# PROMPT:
If a record holds a picture, leave the picture out; return everything else exactly.

# SUPPLIED INFORMATION:
☆ ☆ ☆

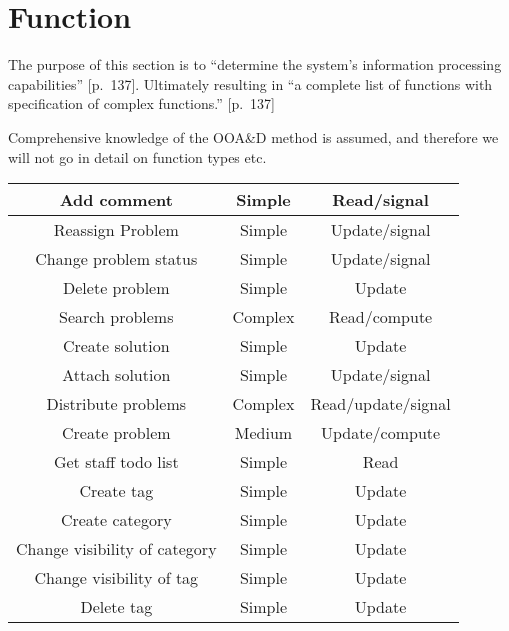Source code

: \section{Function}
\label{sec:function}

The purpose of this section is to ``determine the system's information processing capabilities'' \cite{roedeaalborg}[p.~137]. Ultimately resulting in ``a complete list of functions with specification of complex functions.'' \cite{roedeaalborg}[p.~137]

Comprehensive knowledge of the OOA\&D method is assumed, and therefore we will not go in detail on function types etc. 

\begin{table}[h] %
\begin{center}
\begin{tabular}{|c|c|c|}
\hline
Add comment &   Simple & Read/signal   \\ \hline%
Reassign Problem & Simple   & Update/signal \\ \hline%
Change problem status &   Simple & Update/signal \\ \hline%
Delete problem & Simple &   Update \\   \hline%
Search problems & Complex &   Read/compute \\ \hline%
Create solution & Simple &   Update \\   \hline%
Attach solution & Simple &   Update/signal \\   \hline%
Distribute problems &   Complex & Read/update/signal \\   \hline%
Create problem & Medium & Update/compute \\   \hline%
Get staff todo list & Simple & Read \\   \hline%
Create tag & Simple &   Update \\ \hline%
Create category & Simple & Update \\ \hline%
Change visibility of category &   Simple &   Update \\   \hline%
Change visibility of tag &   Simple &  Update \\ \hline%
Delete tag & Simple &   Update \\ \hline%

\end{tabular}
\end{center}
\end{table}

☆ ☆ ☆

# FINAL ANSWER:
Source code

: \section{Function}
\label{sec:function}

The purpose of this section is to ``determine the system's information processing capabilities'' \cite{roedeaalborg}[p.~137]. Ultimately resulting in ``a complete list of functions with specification of complex functions.'' \cite{roedeaalborg}[p.~137]

Comprehensive knowledge of the OOA\&D method is assumed, and therefore we will not go in detail on function types etc. 

\begin{table}[h] %
\begin{center}
\begin{tabular}{|c|c|c|}
\hline
Add comment &   Simple & Read/signal   \\ \hline%
Reassign Problem & Simple   & Update/signal \\ \hline%
Change problem status &   Simple & Update/signal \\ \hline%
Delete problem & Simple &   Update \\   \hline%
Search problems & Complex &   Read/compute \\ \hline%
Create solution & Simple &   Update \\   \hline%
Attach solution & Simple &   Update/signal \\   \hline%
Distribute problems &   Complex & Read/update/signal \\   \hline%
Create problem & Medium & Update/compute \\   \hline%
Get staff todo list & Simple & Read \\   \hline%
Create tag & Simple &   Update \\ \hline%
Create category & Simple & Update \\ \hline%
Change visibility of category &   Simple &   Update \\   \hline%
Change visibility of tag &   Simple &  Update \\ \hline%
Delete tag & Simple &   Update \\ \hline%

\end{tabular}
\end{center}
\end{table}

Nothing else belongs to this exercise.